In the years that followed, the G7 summits began to expand and the debates began to include global political issues. A new member then joined the G7 and it became the G8 including new member Russia in a step that acknowledged the change that had taken place on the international level after the end of the Cold War, the collapse of the former Soviet Union, the emergence of Russia as its successor and its opening up to the world.

Today, the world seems to be on the threshold of a new phase in which a fresh political and economic map is being formed with respect to international relations and balances of power. The G20, which includes several other countries described as promising and significant on the global economic map, in addition to the original seven member states, is going to become the official podium for coordinating economic policies in the world.

Just as the G20 was formed in 1999 amid the financial crisis of the Asian markets when the G7 required the cooperation of the rising economic powers, the consolidation of the G20, which held its first top-level meeting last year, also took place amid a similar but bigger financial crisis, which struck the world in the last quarter of 2008. So the role that is being played by the rising economies became vital to saving the world from the recession.

During the economic and financial meetings in Istanbul that concluded last Sunday, the manifestations of the transfer of power were quite clear in the announcement made by the G7 that in the future it would scrap meetings and official statements in particular, though it might hold unofficial discussions if necessary. This came just a few weeks after the G20 meeting in Pittsburgh in the United States, knowing that the G20 has acquired the status of the world’s economic equivalent to the Security Council. The growing influence of the G20 will be reflected in the handing over of at least five percent of the voting power of traditional industrial states [to developing countries] at the International Monetary Fund (IMF), the world’s top financial institution.

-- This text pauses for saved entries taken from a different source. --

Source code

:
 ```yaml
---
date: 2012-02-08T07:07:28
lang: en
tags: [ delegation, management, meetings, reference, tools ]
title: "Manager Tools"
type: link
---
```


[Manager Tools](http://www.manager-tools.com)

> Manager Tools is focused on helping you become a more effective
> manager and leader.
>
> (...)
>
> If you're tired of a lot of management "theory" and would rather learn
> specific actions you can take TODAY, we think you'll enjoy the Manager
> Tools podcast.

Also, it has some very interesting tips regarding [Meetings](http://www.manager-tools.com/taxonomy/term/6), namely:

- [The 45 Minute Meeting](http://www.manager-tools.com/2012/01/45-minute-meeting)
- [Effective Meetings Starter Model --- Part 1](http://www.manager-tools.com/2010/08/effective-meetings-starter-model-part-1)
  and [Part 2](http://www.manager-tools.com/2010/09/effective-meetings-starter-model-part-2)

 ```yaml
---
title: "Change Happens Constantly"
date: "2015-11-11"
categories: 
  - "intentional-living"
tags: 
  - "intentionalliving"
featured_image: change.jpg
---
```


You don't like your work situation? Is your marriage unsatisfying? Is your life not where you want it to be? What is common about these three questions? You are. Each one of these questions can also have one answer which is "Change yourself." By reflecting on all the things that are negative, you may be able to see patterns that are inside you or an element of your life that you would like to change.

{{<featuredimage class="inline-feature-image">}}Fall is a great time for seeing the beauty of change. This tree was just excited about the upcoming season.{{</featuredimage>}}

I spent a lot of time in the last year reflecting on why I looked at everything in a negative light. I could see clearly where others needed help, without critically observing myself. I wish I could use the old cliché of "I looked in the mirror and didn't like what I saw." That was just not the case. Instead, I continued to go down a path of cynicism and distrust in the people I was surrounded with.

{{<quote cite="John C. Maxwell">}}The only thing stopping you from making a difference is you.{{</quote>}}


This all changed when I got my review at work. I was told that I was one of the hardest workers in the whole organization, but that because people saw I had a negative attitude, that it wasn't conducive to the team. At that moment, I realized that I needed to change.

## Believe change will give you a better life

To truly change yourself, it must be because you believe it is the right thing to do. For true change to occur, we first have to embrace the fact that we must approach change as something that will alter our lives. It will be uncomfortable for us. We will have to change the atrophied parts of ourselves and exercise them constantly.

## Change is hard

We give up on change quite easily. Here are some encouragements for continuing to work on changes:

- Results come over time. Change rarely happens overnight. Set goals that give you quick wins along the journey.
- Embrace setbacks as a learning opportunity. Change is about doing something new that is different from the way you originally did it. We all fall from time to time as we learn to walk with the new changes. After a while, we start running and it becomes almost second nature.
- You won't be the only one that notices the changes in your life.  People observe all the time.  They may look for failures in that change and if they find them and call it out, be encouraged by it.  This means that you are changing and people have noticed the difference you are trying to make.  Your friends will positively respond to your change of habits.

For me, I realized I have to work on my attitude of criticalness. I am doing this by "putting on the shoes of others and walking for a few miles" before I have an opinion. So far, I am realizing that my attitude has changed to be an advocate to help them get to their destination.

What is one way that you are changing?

As we can see, a new global map is being shaped. This map is being led by the economy based on the idea that it is more realistic and relies more on fact rather than theoretical ideas and slogans. On the political side, the task of making international institutions represent the real map of the world with its rising powers seems to be a difficult one. This would involve modifying the Security Council so as to reflect the change in the international balances of power, increasing the number of members, and rearranging the right to veto power, which is granted to the five recognized official nuclear superpowers: US, Britain, France, China and Russia. It is worth mentioning that only three out of these five powers are members of the G7.

Whilst the G20 includes the five superpowers that are permanent members of the Security Council and also happen to be giant economic powers, one unofficial nuclear power has managed to join the new group, namely, India. This is not due to its nuclear capabilities but rather because of its rapid economic growth. Most of the G20 member states, including Argentina, Turkey, Saudi Arabia, Indonesia and South Africa, are not nuclear powers. In many cases, in terms of importance, the size of the economy outweighs the magnitude of military capabilities.